Parliamo di transessualità, una realtà ormai consolidata nella nostra società, e della questione se per cambiare nome all’anagrafe serva o meno l’intervento chirurgico. Il tema è ormai molto discusso ed è diventato importante anche a livello giuridico, dove molto spesso si è trovato al centro dei dibattiti più vari. Chi soffre di disforia di genere non si riconosce nel proprio sesso di nascita ma è possibile cambiare il proprio nome all’anagrafe, tralasciando l’operazione chirurgica per il cambio sesso?

Le sentenze sulla rettificazione di sesso anagrafico

La legge si è esposta diverse volte in merito al tema del «diritto ad una diversa identità di genere» slegata dalla componente biologica.
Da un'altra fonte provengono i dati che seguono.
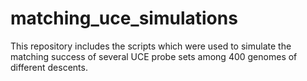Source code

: # matching_uce_simulations
This repository includes the scripts which were used to simulate the matching success of several UCE probe sets among 400 genomes of different descents.
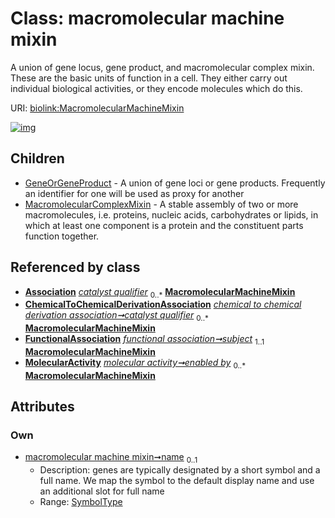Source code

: 
# Class: macromolecular machine mixin


A union of gene locus, gene product, and macromolecular complex mixin. These are the basic units of function in a cell. They either carry out individual biological activities, or they encode molecules which do this.

URI: [biolink:MacromolecularMachineMixin](https://w3id.org/biolink/vocab/MacromolecularMachineMixin)


[![img](https://yuml.me/diagram/nofunky;dir:TB/class/[MolecularActivity],[ChemicalToChemicalDerivationAssociation]++-%20catalyst%20qualifier(i)%200..*>[MacromolecularMachineMixin&#124;name:symbol_type%20%3F],[ChemicalToChemicalDerivationAssociation]++-%20catalyst%20qualifier%200..*>[MacromolecularMachineMixin],[FunctionalAssociation]++-%20subject%201..1>[MacromolecularMachineMixin],[MolecularActivity]++-%20enabled%20by%200..*>[MacromolecularMachineMixin],[MacromolecularMachineMixin]^-[MacromolecularComplexMixin],[MacromolecularMachineMixin]^-[GeneOrGeneProduct],[MacromolecularComplexMixin],[GeneOrGeneProduct],[FunctionalAssociation],[ChemicalToChemicalDerivationAssociation],[Association])](https://yuml.me/diagram/nofunky;dir:TB/class/[MolecularActivity],[ChemicalToChemicalDerivationAssociation]++-%20catalyst%20qualifier(i)%200..*>[MacromolecularMachineMixin&#124;name:symbol_type%20%3F],[ChemicalToChemicalDerivationAssociation]++-%20catalyst%20qualifier%200..*>[MacromolecularMachineMixin],[FunctionalAssociation]++-%20subject%201..1>[MacromolecularMachineMixin],[MolecularActivity]++-%20enabled%20by%200..*>[MacromolecularMachineMixin],[MacromolecularMachineMixin]^-[MacromolecularComplexMixin],[MacromolecularMachineMixin]^-[GeneOrGeneProduct],[MacromolecularComplexMixin],[GeneOrGeneProduct],[FunctionalAssociation],[ChemicalToChemicalDerivationAssociation],[Association])

## Children

 * [GeneOrGeneProduct](GeneOrGeneProduct.md) - A union of gene loci or gene products. Frequently an identifier for one will be used as proxy for another
 * [MacromolecularComplexMixin](MacromolecularComplexMixin.md) - A stable assembly of two or more macromolecules, i.e. proteins, nucleic acids, carbohydrates or lipids, in which at least one component is a protein and the constituent parts function together.

## Referenced by class

 *  **[Association](Association.md)** *[catalyst qualifier](catalyst_qualifier.md)*  <sub>0..\*</sub>  **[MacromolecularMachineMixin](MacromolecularMachineMixin.md)**
 *  **[ChemicalToChemicalDerivationAssociation](ChemicalToChemicalDerivationAssociation.md)** *[chemical to chemical derivation association➞catalyst qualifier](chemical_to_chemical_derivation_association_catalyst_qualifier.md)*  <sub>0..\*</sub>  **[MacromolecularMachineMixin](MacromolecularMachineMixin.md)**
 *  **[FunctionalAssociation](FunctionalAssociation.md)** *[functional association➞subject](functional_association_subject.md)*  <sub>1..1</sub>  **[MacromolecularMachineMixin](MacromolecularMachineMixin.md)**
 *  **[MolecularActivity](MolecularActivity.md)** *[molecular activity➞enabled by](molecular_activity_enabled_by.md)*  <sub>0..\*</sub>  **[MacromolecularMachineMixin](MacromolecularMachineMixin.md)**

## Attributes


### Own

 * [macromolecular machine mixin➞name](macromolecular_machine_mixin_name.md)  <sub>0..1</sub>
     * Description: genes are typically designated by a short symbol and a full name. We map the symbol to the default display name and use an additional slot for full name
     * Range: [SymbolType](types/SymbolType.md)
In particolare la legge n. 164 del 14.04.1982 ha dato il via libera al cambiamento del sesso anagrafico, o rettificazione, ossia è possibile cambiare nome e sesso sui documenti (patente, carta d’identità, tessera elettorale). Il D.Lgs. n. 150/2011, articolo 31, comma 4, invece, ha stabilito che la rettificazione di sesso anagrafico si può realizzare attraverso l’intervento chirurgico. In sostanza per poter cambiare identità e sesso sui documenti è necessario anche sottoporsi ad un ‘adeguamento ai caratteri sessuali’. Questa legge, quindi, impone come condizione quella di doversi sottoporre ad un’operazione molto delicata, demolitiva in alcuni casi, determinando la procedura per il cambio di sesso anagrafico molto lunga, la quale prevede prima una diagnosi psicologica di disforia di genere accompagnata da psicoterapia, una richiesta al Tribunale per avere l’accesso all’operazione chirurgica e un’istanza per avere il cambiamento dei documenti.

La sentenza numero n. 15138 del 20.07.2015. della Corte di Cassazione ha invece stabilito che non è più necessario l’intervento per ottenere il cambio di sesso anagrafico, riferendosi al particolare caso di un soggetto transessuale che aveva avuto concessione all’intervento ma poi aveva cambiato idea, volendo comunque effettuare la trasformazione all’anagrafe. La protagonista, infatti, non voleva più sottoporsi all’intervento, sentendosi comunque donna di fatto, ma avrebbe voluto il cambio anagrafico sui documenti.

Un’altra sentenza della Corte Costituzionale ha seguito la precedente sostenendo che l’operazione per cambiare sesso non era necessaria al fine di ottenere la correzione degli atti anagrafici, sottolineando l’importanza del principio del rispetto altrui e del rispetto reciproco e il benessere psicofisico della persona.